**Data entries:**

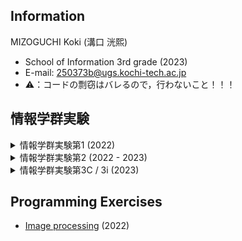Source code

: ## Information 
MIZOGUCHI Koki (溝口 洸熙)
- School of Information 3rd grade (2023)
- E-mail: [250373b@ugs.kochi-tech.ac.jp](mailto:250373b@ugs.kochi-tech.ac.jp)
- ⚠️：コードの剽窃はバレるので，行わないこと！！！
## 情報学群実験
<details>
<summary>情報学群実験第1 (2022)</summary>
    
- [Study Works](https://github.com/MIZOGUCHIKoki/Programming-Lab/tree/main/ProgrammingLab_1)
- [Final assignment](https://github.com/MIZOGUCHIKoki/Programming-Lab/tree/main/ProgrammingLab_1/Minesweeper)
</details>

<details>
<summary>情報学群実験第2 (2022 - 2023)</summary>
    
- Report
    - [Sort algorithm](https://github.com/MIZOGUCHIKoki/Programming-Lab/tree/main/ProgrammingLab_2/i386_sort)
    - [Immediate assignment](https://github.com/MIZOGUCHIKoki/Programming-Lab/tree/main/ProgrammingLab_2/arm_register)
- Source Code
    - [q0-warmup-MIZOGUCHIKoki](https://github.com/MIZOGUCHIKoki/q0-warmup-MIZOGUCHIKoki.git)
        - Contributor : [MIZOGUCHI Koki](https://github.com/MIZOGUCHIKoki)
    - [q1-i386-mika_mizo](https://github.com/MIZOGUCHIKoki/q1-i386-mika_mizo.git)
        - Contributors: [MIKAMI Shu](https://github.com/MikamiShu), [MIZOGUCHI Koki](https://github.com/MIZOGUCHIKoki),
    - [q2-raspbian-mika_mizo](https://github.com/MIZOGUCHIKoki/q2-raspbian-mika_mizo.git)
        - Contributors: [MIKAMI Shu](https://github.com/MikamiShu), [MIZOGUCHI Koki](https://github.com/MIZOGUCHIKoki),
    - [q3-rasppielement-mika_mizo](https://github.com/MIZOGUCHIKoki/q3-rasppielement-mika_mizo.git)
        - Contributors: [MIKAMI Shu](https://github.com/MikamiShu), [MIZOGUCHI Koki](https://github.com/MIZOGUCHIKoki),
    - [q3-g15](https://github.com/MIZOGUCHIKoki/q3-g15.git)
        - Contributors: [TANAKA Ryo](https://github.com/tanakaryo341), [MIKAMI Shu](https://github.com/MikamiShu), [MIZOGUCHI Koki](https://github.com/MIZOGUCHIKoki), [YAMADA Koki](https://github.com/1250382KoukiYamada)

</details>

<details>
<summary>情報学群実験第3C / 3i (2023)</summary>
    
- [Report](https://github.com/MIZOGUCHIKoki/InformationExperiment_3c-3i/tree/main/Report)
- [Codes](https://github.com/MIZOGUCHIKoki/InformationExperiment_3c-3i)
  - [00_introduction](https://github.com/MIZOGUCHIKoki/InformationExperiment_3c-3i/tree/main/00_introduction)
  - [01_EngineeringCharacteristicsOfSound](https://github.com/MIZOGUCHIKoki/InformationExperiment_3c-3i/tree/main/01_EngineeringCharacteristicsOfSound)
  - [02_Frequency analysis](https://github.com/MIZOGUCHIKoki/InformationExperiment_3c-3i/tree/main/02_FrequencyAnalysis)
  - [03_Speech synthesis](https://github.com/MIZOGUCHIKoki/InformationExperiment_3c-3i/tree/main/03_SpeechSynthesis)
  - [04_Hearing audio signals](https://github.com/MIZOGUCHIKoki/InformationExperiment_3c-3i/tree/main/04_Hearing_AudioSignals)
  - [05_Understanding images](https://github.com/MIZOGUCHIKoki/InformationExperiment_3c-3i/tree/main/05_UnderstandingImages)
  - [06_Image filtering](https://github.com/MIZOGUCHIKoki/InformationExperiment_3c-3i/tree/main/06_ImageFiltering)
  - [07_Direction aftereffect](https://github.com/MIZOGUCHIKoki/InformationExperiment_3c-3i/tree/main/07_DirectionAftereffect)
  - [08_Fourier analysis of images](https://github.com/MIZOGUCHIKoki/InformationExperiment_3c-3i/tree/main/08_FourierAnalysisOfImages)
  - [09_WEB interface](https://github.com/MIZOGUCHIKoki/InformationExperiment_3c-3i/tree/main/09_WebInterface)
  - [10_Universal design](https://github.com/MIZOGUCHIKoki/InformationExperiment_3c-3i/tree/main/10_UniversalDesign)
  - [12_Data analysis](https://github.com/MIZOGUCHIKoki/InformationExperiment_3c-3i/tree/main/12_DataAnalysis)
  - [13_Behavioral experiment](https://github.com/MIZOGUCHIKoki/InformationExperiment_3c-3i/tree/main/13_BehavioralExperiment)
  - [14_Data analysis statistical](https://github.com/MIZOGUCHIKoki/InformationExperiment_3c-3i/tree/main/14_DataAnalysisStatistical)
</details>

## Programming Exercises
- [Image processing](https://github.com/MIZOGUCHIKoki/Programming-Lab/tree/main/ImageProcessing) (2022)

---

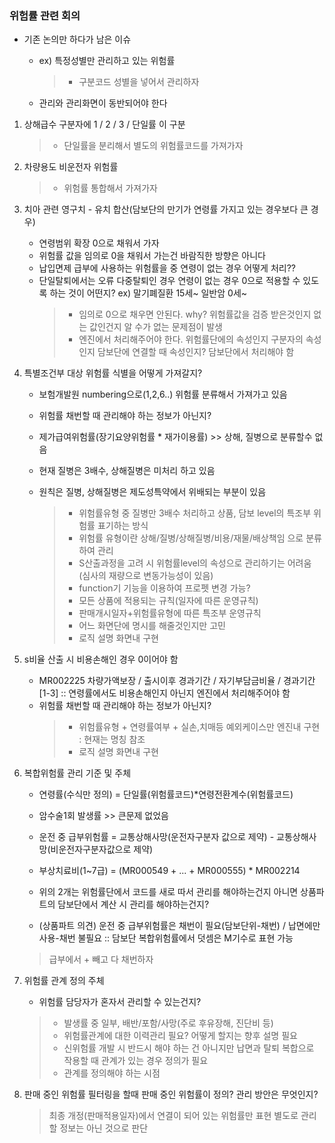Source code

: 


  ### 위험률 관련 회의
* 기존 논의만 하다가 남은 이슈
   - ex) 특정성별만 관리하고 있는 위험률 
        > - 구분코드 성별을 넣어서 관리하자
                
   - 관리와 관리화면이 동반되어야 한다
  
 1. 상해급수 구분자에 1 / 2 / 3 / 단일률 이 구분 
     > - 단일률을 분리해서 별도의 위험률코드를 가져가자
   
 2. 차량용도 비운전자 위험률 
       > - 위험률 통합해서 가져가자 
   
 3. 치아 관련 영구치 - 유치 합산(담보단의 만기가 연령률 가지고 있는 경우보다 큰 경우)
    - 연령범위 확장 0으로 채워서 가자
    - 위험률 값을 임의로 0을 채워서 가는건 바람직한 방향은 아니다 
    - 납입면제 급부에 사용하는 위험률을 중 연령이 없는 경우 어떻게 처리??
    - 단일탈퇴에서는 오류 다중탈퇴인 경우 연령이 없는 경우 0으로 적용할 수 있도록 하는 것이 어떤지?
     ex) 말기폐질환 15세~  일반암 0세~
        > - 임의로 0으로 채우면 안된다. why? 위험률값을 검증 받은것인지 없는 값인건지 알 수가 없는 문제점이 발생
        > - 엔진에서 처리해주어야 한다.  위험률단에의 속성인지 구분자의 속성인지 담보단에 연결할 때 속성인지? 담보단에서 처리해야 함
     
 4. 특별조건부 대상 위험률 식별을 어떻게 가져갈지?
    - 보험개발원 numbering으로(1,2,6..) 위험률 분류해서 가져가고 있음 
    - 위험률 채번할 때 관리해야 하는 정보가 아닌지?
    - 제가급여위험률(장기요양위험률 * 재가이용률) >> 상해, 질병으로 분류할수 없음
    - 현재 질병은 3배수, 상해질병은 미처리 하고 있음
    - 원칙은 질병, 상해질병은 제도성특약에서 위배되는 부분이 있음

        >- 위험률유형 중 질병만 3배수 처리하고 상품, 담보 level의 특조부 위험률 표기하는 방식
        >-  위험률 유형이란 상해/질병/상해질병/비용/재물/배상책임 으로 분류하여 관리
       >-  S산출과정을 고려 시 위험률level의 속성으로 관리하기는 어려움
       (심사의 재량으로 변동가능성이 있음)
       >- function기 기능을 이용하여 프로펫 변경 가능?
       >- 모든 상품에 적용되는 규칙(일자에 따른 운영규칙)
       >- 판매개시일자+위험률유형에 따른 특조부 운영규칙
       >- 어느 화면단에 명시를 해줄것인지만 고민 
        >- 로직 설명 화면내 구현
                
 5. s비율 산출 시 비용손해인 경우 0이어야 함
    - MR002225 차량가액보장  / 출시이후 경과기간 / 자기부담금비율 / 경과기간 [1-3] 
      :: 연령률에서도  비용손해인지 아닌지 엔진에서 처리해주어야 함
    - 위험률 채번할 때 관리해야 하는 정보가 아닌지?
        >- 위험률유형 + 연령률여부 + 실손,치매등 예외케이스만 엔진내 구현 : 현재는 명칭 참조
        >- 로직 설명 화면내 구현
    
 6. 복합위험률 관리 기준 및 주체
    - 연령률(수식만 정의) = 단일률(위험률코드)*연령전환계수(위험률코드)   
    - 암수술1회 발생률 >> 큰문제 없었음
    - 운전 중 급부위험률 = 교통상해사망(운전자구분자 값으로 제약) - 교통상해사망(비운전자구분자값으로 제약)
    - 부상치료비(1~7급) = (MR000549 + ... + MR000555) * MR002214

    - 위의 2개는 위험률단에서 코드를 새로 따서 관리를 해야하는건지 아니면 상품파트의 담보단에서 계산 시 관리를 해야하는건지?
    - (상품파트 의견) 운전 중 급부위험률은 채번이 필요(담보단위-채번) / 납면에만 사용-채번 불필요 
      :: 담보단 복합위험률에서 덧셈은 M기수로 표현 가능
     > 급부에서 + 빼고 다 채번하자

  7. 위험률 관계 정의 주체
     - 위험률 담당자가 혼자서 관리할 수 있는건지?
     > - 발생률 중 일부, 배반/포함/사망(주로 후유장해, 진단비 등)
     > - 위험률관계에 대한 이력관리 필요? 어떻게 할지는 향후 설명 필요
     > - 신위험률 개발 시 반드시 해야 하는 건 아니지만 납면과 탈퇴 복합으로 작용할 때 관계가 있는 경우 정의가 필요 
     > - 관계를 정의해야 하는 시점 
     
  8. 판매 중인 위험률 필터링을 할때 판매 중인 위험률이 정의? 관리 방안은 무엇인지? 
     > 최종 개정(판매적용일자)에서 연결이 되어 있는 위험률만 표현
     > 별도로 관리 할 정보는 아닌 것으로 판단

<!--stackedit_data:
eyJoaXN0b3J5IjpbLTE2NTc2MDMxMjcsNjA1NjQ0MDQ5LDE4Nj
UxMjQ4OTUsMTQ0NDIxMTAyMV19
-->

--

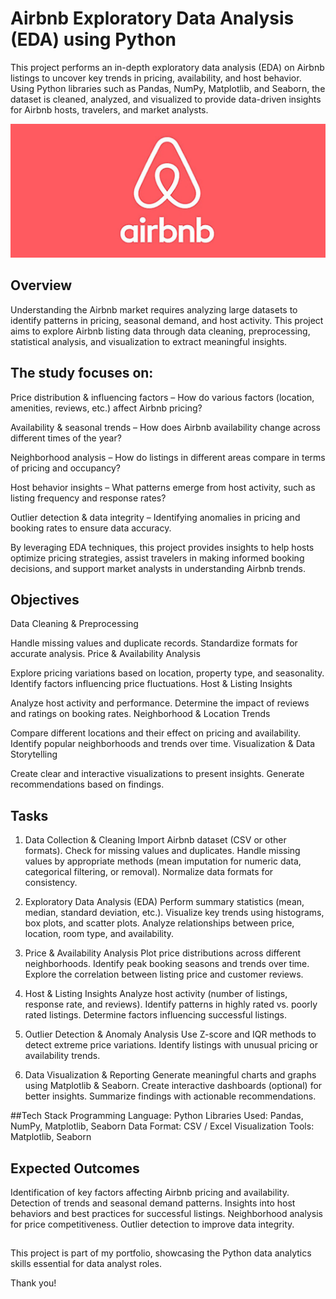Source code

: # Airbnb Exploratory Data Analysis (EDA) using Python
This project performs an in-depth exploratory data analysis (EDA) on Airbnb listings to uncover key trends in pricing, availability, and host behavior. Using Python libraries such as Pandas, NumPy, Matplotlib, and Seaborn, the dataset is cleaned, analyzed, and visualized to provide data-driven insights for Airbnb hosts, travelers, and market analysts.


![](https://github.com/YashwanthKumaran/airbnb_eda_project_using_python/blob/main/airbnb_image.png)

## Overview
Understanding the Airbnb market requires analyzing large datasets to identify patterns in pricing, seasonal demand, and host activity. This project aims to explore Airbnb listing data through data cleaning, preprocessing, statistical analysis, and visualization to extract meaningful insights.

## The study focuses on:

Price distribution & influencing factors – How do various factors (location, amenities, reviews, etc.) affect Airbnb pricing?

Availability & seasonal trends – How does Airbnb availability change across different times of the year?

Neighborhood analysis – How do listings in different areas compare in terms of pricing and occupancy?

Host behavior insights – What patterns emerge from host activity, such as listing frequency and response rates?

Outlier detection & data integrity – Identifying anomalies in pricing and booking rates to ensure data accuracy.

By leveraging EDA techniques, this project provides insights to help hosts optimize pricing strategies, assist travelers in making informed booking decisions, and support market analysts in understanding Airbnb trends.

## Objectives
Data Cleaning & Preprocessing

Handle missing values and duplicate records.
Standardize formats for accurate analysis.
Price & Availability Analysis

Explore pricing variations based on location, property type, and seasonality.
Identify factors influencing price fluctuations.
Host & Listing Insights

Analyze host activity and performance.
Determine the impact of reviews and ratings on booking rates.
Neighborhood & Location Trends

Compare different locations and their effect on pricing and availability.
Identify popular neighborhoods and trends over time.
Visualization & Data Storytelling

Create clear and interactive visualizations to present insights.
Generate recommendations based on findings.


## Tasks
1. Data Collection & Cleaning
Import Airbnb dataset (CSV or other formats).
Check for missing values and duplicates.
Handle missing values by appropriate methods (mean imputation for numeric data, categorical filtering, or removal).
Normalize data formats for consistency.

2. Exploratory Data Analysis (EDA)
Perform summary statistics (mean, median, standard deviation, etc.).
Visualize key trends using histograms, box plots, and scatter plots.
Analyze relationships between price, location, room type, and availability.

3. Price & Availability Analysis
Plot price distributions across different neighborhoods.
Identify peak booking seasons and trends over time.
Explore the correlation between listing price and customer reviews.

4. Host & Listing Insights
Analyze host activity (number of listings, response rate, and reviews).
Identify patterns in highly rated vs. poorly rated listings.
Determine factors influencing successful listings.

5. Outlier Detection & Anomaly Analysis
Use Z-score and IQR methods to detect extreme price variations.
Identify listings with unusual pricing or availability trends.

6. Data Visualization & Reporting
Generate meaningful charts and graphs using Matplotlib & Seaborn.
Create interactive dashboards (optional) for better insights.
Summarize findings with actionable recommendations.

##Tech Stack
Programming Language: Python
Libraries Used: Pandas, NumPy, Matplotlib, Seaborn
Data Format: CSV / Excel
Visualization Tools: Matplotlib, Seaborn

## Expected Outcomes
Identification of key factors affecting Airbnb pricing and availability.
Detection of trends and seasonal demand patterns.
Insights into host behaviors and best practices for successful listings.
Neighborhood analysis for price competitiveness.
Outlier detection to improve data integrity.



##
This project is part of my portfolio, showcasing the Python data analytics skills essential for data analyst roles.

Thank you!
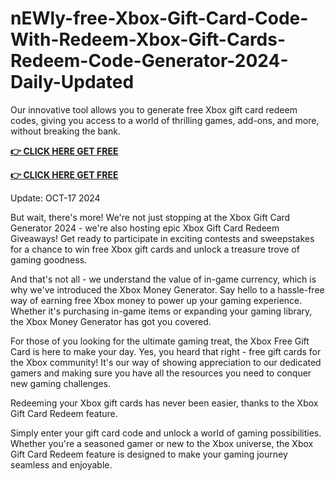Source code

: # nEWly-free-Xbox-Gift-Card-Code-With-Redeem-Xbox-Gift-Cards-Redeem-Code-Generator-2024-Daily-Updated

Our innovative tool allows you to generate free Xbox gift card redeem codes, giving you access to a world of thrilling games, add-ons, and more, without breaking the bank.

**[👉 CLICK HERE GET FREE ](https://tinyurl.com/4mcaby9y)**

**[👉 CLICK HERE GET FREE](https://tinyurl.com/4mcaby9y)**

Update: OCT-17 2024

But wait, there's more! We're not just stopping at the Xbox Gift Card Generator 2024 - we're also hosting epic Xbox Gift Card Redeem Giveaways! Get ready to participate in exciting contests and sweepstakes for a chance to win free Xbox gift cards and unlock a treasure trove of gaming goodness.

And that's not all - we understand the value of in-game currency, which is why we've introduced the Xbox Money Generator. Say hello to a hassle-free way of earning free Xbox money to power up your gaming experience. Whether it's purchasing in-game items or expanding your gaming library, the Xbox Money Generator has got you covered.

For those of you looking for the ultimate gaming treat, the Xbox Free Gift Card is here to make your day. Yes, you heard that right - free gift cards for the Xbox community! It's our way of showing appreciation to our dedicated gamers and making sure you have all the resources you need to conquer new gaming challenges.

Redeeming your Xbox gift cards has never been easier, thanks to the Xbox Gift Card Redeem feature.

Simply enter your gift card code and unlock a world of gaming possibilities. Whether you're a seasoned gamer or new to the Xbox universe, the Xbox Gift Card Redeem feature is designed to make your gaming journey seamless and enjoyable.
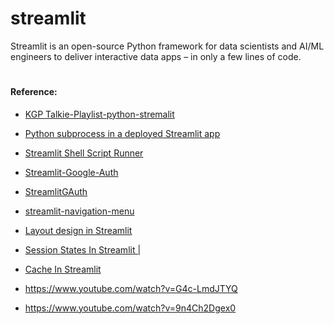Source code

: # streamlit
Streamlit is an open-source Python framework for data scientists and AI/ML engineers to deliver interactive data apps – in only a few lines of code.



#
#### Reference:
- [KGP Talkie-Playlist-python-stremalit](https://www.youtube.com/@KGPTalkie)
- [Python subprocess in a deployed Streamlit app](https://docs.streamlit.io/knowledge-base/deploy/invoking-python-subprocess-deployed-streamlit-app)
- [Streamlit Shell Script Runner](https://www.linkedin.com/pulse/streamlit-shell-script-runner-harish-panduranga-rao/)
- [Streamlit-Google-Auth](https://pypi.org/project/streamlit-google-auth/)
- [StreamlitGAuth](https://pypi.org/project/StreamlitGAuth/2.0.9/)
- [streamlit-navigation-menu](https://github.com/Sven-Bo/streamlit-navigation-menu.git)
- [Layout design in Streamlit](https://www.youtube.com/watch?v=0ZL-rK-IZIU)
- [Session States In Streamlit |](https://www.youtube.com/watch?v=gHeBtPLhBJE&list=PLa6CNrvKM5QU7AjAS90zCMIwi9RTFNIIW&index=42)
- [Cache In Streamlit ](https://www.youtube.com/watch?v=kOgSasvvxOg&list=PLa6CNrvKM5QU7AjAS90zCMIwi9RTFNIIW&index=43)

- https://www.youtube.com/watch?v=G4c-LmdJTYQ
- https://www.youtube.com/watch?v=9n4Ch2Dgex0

**PROMPT:**
Beginning with the line above that contains "Libraries Used: Pandas, NumPy, Matplotlib, Seaborn" and ending with the line that contains "For those of", quote each line exactly, keeping out the pictures.

**RESULT FOR THIS EXERCISE:**
Libraries Used: Pandas, NumPy, Matplotlib, Seaborn
Data Format: CSV / Excel
Visualization Tools: Matplotlib, Seaborn

## Expected Outcomes
Identification of key factors affecting Airbnb pricing and availability.
Detection of trends and seasonal demand patterns.
Insights into host behaviors and best practices for successful listings.
Neighborhood analysis for price competitiveness.
Outlier detection to improve data integrity.



##
This project is part of my portfolio, showcasing the Python data analytics skills essential for data analyst roles.

Thank you!
Source code

: # nEWly-free-Xbox-Gift-Card-Code-With-Redeem-Xbox-Gift-Cards-Redeem-Code-Generator-2024-Daily-Updated

Our innovative tool allows you to generate free Xbox gift card redeem codes, giving you access to a world of thrilling games, add-ons, and more, without breaking the bank.

**[👉 CLICK HERE GET FREE ](https://tinyurl.com/4mcaby9y)**

**[👉 CLICK HERE GET FREE](https://tinyurl.com/4mcaby9y)**

Update: OCT-17 2024

But wait, there's more! We're not just stopping at the Xbox Gift Card Generator 2024 - we're also hosting epic Xbox Gift Card Redeem Giveaways! Get ready to participate in exciting contests and sweepstakes for a chance to win free Xbox gift cards and unlock a treasure trove of gaming goodness.

And that's not all - we understand the value of in-game currency, which is why we've introduced the Xbox Money Generator. Say hello to a hassle-free way of earning free Xbox money to power up your gaming experience. Whether it's purchasing in-game items or expanding your gaming library, the Xbox Money Generator has got you covered.

For those of you looking for the ultimate gaming treat, the Xbox Free Gift Card is here to make your day. Yes, you heard that right - free gift cards for the Xbox community! It's our way of showing appreciation to our dedicated gamers and making sure you have all the resources you need to conquer new gaming challenges.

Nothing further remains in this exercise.